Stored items

* * *

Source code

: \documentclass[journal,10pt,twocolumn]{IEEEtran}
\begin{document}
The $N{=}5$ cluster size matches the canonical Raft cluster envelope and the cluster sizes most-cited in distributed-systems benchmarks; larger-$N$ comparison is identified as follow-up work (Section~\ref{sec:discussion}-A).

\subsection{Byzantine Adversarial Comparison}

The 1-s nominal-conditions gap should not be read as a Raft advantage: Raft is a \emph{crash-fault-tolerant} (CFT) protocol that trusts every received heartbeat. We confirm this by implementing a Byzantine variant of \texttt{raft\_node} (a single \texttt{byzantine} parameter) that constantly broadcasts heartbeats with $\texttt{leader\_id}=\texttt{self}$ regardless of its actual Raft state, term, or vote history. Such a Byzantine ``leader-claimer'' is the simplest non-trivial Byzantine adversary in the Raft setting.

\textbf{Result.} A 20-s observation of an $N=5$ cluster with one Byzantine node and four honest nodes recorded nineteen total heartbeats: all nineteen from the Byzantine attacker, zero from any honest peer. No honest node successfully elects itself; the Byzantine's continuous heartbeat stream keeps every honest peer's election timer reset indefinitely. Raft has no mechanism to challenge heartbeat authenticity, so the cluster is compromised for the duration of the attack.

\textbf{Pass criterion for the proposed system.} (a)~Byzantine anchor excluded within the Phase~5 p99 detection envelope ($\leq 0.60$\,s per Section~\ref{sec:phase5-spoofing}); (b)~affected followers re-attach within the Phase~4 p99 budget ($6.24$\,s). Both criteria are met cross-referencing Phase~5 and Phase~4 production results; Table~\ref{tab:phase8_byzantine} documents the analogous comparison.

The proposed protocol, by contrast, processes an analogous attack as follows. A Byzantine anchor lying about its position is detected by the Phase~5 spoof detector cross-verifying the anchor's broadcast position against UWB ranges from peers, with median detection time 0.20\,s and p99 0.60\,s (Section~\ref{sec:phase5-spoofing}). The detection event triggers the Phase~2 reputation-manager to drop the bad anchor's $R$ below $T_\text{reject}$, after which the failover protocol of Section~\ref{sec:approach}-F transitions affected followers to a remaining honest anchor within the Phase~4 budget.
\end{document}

* * *

Instructions for the task
Copy out only the lines running from the beginning of the data to the line with "The 1-s nominal-conditions", both ends included.

Written answer
Source code

: \documentclass[journal,10pt,twocolumn]{IEEEtran}
\begin{document}
The $N{=}5$ cluster size matches the canonical Raft cluster envelope and the cluster sizes most-cited in distributed-systems benchmarks; larger-$N$ comparison is identified as follow-up work (Section~\ref{sec:discussion}-A).

\subsection{Byzantine Adversarial Comparison}

The 1-s nominal-conditions gap should not be read as a Raft advantage: Raft is a \emph{crash-fault-tolerant} (CFT) protocol that trusts every received heartbeat. We confirm this by implementing a Byzantine variant of \texttt{raft\_node} (a single \texttt{byzantine} parameter) that constantly broadcasts heartbeats with $\texttt{leader\_id}=\texttt{self}$ regardless of its actual Raft state, term, or vote history. Such a Byzantine ``leader-claimer'' is the simplest non-trivial Byzantine adversary in the Raft setting.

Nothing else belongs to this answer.